What is required |
Beneath this task are records; print exactly the stretch of them from the line with "- Assisted in" through the line with "#### Riverbank Ales, Sheffield, UK", both ends included.

[Dataset excerpts]
--------------------------------
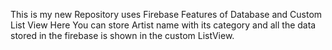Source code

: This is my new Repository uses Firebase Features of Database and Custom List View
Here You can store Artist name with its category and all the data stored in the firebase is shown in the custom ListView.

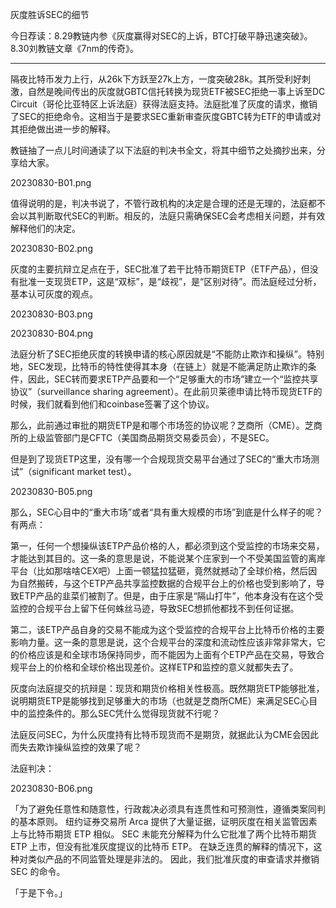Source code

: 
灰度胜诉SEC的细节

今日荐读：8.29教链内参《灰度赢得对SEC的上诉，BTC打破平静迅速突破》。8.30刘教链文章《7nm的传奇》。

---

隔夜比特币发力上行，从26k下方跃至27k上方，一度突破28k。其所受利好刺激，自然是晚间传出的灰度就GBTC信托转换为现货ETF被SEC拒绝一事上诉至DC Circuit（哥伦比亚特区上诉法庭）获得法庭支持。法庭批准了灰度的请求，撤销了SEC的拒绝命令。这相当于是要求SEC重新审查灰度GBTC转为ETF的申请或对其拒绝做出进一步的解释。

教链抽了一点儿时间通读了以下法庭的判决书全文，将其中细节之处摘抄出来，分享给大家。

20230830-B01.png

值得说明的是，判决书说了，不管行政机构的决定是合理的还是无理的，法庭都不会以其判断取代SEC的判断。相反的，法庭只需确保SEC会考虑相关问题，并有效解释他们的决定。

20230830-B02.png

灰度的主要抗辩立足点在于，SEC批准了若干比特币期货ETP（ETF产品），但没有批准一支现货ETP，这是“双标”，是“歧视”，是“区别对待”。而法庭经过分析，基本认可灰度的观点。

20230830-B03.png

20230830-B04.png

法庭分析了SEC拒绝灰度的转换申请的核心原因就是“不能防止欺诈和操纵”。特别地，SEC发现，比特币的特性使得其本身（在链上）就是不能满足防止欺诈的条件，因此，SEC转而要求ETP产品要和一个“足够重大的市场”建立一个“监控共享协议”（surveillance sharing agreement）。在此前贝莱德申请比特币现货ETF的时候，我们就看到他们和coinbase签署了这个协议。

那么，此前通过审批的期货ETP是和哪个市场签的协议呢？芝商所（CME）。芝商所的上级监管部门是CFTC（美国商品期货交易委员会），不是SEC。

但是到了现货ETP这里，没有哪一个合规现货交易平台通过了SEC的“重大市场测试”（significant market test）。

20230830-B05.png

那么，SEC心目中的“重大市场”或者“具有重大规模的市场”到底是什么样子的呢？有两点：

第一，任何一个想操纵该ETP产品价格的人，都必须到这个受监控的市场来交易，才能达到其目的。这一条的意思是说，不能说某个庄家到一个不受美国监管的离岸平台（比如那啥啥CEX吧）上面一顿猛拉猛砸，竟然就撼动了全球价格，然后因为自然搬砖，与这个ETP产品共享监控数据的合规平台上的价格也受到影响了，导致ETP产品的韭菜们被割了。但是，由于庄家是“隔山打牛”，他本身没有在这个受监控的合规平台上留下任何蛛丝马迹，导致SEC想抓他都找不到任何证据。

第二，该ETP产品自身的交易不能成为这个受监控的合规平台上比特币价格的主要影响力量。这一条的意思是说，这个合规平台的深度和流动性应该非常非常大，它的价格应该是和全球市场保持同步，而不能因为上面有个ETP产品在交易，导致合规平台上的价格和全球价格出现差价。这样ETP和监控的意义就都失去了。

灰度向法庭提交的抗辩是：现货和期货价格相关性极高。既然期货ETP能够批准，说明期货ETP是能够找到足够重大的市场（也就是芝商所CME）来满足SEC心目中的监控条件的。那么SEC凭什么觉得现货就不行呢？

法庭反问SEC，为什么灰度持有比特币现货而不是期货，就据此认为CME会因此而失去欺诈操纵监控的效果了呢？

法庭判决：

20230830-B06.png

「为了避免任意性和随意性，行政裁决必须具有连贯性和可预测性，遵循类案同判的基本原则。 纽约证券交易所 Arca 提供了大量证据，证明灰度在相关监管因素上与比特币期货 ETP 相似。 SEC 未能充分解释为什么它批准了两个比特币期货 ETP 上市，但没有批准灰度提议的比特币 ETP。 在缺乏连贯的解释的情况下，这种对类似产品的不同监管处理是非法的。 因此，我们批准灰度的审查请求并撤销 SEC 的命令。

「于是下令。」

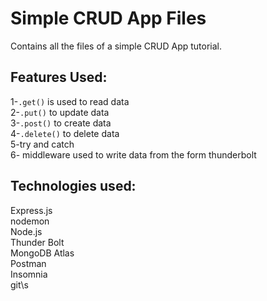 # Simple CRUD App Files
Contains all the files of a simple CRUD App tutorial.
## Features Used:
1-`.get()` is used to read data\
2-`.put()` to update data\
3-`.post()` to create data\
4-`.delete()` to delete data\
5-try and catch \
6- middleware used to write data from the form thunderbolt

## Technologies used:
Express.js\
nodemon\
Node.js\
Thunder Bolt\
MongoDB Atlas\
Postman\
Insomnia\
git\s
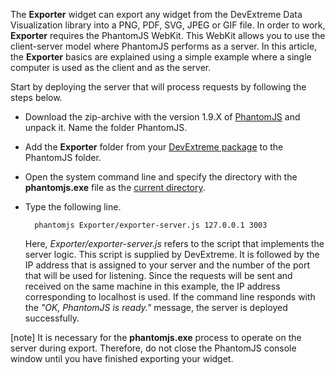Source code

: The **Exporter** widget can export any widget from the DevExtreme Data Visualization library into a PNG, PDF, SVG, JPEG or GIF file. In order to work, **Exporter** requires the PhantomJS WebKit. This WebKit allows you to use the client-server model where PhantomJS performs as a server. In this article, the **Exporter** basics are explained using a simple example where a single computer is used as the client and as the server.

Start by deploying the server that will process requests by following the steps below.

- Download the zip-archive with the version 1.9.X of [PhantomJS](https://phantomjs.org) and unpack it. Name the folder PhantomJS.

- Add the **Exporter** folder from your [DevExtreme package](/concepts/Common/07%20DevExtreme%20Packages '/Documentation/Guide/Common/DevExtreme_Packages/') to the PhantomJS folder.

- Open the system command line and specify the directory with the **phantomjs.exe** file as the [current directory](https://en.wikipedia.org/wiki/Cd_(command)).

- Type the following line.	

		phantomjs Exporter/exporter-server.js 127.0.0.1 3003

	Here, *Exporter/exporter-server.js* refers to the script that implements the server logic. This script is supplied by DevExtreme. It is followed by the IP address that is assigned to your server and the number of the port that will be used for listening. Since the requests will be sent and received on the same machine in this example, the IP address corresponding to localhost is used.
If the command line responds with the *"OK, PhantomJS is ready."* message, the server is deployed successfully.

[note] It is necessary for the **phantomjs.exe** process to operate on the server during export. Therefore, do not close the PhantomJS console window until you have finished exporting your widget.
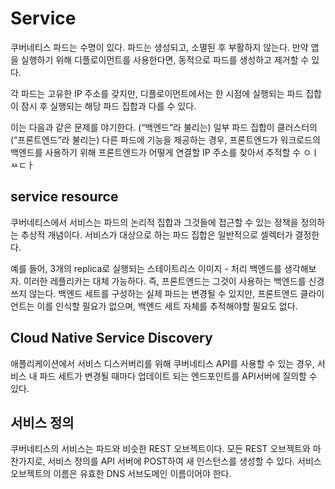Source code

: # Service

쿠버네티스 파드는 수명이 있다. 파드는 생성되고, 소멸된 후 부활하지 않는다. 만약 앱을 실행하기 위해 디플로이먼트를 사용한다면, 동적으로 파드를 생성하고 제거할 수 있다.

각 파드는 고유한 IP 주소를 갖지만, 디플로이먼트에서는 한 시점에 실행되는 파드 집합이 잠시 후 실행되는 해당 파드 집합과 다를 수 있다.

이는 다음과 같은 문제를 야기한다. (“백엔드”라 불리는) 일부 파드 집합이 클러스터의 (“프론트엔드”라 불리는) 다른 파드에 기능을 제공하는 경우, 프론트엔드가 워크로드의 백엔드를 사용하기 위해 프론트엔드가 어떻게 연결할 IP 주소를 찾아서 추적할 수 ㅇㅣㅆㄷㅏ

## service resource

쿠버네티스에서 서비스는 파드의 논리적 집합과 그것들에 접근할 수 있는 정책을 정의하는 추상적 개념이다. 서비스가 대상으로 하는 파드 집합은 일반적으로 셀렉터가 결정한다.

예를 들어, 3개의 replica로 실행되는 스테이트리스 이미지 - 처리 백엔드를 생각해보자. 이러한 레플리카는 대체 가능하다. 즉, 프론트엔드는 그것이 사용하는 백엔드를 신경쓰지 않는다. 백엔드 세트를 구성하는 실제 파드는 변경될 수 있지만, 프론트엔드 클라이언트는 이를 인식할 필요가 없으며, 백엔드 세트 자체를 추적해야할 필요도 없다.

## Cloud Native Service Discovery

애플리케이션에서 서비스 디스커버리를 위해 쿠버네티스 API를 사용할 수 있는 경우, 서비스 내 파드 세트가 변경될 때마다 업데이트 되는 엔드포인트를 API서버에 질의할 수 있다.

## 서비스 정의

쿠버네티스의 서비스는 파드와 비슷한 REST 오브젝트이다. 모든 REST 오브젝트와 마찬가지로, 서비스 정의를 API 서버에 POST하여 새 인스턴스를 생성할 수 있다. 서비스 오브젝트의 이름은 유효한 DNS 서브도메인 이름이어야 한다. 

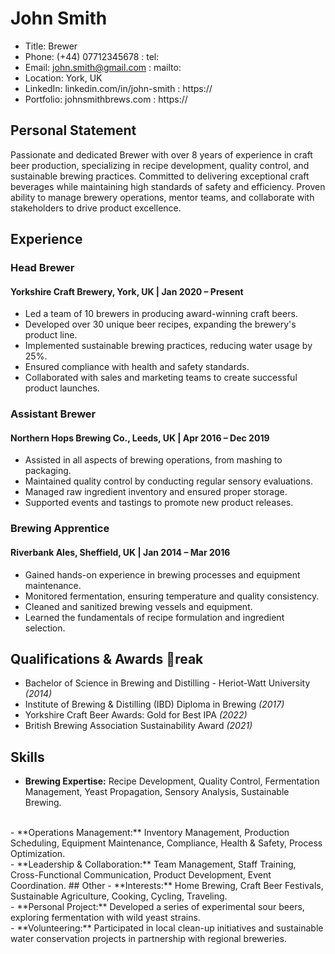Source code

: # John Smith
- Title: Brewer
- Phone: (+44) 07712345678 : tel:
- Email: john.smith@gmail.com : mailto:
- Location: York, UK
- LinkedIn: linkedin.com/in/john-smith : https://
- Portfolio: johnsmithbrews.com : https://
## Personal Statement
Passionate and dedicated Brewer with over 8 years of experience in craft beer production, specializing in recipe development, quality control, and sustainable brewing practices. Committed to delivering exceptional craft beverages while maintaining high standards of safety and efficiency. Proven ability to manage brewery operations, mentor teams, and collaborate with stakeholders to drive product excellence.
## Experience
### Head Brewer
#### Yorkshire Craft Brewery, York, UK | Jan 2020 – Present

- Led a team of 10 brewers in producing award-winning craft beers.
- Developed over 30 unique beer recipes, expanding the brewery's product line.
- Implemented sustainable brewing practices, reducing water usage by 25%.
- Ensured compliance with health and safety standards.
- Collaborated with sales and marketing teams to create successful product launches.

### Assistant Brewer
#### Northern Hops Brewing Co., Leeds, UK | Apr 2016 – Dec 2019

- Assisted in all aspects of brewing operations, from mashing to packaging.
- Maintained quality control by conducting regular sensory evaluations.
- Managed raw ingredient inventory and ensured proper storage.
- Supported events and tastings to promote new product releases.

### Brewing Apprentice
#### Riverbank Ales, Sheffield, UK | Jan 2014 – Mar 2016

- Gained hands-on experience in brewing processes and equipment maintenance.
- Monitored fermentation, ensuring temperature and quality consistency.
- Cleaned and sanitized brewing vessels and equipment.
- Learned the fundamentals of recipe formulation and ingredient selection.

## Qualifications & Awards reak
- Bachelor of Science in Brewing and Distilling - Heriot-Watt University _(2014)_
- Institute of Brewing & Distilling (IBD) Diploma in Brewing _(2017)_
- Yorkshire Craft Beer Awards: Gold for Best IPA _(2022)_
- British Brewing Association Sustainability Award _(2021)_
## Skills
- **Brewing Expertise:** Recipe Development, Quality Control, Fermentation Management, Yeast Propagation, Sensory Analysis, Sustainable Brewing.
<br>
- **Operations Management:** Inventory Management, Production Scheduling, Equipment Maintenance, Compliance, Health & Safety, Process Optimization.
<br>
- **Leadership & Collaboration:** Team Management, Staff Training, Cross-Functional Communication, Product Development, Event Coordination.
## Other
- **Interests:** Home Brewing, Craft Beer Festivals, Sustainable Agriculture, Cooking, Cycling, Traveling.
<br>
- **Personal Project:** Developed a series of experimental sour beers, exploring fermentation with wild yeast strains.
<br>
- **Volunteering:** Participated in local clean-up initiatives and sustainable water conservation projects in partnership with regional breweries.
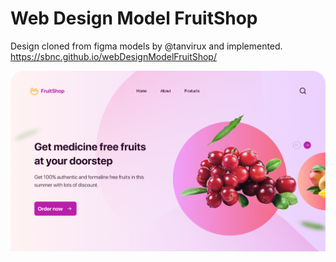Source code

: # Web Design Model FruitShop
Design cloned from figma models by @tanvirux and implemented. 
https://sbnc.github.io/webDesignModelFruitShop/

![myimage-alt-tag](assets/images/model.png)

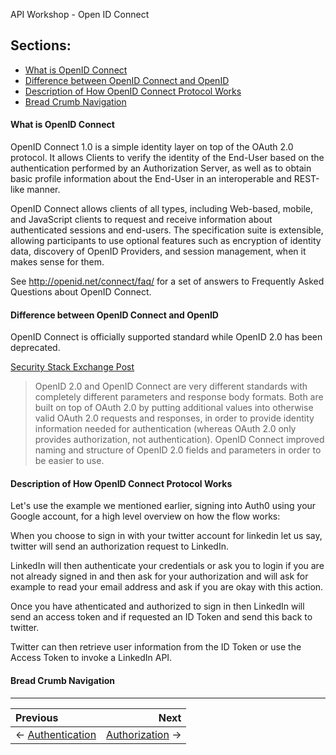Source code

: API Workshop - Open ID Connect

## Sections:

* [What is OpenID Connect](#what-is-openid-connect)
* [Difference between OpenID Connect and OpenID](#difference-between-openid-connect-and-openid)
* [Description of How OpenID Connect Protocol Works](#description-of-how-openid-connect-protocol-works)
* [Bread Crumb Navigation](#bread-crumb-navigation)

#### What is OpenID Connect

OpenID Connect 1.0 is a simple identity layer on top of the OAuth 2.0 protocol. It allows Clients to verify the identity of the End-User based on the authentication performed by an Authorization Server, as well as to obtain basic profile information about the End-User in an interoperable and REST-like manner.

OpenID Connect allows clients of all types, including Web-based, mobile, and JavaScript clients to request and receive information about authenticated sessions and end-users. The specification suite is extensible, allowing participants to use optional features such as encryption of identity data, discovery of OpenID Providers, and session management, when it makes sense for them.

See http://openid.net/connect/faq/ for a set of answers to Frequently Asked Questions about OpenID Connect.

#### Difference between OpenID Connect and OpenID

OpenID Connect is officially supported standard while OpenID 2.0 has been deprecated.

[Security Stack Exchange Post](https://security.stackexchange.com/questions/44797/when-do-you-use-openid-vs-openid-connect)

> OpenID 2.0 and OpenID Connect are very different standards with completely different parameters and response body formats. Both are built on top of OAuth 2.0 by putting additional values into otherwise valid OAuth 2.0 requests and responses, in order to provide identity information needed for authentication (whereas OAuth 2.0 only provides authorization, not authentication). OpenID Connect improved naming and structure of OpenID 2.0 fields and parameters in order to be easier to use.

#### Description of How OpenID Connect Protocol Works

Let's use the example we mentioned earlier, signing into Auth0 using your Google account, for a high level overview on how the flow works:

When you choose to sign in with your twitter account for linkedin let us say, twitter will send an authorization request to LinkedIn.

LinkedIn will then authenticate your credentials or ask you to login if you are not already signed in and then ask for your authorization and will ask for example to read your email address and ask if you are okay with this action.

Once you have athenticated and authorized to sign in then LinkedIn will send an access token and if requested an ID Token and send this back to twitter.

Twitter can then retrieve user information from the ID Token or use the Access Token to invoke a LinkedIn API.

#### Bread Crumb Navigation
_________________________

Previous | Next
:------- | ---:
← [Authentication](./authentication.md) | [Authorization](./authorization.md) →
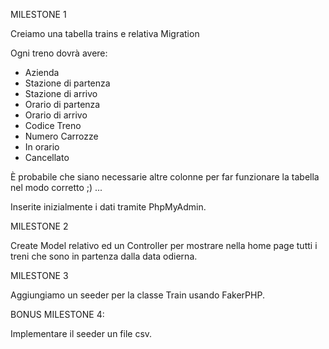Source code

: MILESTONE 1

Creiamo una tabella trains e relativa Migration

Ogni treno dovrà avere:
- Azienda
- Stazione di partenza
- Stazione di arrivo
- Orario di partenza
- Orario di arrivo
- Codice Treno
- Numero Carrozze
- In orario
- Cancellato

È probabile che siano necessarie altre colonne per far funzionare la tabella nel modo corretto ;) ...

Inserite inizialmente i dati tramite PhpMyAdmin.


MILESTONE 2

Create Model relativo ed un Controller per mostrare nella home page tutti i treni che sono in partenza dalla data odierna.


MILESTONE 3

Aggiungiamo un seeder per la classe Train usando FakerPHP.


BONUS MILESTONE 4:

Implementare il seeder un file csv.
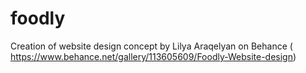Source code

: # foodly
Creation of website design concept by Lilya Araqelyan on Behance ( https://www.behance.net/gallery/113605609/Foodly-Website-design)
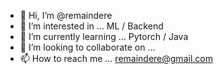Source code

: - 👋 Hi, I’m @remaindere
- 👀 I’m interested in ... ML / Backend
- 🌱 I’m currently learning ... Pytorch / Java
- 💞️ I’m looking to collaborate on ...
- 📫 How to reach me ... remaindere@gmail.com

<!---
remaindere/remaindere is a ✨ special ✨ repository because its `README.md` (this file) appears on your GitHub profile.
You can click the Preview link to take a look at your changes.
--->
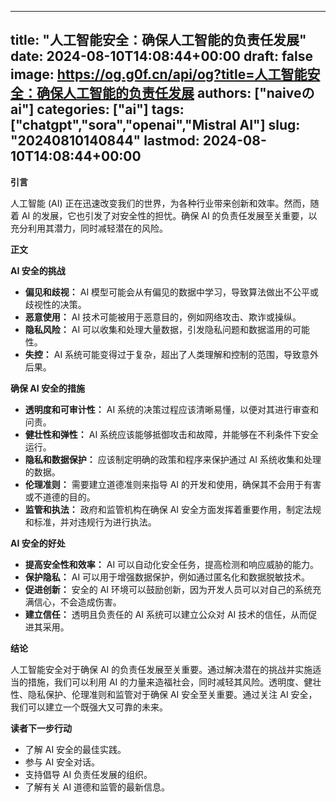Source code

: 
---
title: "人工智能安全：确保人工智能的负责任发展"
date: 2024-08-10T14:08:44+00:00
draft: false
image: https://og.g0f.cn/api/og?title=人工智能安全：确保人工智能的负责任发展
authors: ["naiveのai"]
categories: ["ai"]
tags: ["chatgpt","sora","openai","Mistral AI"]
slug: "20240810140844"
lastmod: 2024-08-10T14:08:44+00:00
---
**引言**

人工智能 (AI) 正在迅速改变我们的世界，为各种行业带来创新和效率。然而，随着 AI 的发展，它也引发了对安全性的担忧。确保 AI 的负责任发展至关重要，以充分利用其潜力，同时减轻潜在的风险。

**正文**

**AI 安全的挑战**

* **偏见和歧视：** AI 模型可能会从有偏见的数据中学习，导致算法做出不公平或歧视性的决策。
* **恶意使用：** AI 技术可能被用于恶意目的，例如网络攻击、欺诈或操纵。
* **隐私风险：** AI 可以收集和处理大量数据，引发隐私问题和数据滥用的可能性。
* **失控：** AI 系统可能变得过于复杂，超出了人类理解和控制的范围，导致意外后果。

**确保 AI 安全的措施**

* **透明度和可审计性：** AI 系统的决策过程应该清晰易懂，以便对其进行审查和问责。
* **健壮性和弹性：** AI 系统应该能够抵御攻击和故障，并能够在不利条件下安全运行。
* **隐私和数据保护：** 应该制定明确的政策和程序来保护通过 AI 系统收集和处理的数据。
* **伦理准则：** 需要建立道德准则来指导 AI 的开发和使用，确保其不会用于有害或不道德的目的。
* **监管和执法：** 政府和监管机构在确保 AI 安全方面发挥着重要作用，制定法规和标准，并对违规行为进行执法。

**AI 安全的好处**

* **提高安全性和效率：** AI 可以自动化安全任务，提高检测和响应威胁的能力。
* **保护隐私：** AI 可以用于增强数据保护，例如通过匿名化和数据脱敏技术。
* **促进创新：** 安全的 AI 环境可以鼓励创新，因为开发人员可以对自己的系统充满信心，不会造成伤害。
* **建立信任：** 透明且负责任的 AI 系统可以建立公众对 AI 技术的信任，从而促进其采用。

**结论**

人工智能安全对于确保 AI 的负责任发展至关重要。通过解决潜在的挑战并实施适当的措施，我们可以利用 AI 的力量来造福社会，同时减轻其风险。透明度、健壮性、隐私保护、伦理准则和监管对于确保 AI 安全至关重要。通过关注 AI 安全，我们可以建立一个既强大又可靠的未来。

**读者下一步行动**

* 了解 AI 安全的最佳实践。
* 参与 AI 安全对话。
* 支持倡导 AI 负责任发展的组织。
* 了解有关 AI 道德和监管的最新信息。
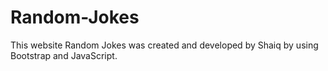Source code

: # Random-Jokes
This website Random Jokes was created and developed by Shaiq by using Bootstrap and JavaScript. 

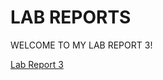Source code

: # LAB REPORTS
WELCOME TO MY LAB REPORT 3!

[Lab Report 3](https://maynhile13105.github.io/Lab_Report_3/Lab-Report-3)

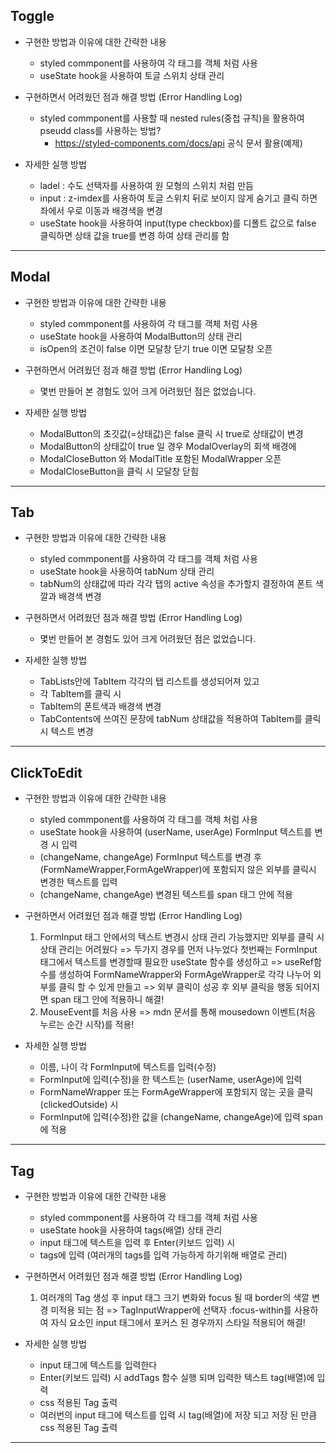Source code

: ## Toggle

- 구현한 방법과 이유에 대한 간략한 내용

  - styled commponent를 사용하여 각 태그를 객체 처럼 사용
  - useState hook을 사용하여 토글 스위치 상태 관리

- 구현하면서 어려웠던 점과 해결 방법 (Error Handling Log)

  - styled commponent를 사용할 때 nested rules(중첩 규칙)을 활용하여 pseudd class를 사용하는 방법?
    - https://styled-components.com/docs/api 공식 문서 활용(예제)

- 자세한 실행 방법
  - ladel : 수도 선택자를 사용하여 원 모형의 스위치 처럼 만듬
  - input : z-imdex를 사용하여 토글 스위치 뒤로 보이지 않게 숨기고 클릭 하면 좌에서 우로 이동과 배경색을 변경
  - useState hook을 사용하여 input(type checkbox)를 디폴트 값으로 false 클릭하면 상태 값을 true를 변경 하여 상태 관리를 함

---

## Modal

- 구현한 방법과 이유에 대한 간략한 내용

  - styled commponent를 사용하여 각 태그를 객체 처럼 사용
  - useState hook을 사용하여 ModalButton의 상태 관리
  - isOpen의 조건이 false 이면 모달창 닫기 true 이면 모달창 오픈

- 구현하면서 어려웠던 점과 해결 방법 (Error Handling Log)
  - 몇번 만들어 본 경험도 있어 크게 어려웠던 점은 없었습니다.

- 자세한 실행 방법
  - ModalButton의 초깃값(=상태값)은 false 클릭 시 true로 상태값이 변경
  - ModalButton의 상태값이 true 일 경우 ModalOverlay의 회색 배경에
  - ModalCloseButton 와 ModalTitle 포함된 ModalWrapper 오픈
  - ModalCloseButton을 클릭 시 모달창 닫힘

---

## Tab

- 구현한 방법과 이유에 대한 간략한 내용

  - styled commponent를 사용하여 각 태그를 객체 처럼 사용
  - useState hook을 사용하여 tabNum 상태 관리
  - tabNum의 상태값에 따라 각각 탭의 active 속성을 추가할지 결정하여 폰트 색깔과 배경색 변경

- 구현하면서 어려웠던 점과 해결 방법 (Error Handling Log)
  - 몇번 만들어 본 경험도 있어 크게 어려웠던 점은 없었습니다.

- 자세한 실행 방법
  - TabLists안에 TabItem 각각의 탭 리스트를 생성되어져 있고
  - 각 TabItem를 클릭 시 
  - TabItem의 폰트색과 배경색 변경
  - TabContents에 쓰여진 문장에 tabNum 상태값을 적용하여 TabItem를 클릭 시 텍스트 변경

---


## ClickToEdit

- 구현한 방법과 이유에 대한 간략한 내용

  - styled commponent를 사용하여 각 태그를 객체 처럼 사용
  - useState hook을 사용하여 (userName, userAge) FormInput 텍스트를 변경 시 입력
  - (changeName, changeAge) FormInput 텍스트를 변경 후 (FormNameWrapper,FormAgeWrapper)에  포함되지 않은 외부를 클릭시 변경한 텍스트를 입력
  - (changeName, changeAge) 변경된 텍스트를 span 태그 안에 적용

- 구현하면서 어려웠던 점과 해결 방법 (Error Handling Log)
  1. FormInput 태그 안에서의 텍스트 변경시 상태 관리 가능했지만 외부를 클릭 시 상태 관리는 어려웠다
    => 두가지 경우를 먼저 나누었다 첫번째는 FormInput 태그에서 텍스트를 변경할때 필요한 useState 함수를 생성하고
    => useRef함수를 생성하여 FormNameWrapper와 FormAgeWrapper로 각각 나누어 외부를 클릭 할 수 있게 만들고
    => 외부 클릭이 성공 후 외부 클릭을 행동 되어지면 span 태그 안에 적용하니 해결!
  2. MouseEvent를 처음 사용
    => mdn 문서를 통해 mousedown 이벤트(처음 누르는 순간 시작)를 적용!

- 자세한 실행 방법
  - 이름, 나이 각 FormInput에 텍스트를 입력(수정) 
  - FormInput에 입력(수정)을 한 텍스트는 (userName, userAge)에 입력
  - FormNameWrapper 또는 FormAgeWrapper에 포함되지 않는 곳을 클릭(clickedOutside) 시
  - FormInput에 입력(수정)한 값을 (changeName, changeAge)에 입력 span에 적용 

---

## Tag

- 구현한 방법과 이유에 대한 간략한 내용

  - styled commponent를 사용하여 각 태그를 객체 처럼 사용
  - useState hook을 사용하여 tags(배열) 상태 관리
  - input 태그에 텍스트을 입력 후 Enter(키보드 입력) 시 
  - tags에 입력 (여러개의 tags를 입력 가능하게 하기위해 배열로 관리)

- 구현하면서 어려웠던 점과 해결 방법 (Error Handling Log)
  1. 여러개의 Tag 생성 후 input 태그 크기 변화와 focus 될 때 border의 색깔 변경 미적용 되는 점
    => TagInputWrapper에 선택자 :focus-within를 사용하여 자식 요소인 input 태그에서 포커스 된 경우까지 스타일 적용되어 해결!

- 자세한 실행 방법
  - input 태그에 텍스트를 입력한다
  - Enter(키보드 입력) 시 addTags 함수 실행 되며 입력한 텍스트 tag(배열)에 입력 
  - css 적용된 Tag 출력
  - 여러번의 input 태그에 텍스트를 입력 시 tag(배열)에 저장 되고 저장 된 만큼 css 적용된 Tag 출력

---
--------------------------------
Response below |
- Assisted in all aspects of brewing operations, from mashing to packaging.
- Maintained quality control by conducting regular sensory evaluations.
- Managed raw ingredient inventory and ensured proper storage.
- Supported events and tastings to promote new product releases.

### Brewing Apprentice
#### Riverbank Ales, Sheffield, UK | Jan 2014 – Mar 2016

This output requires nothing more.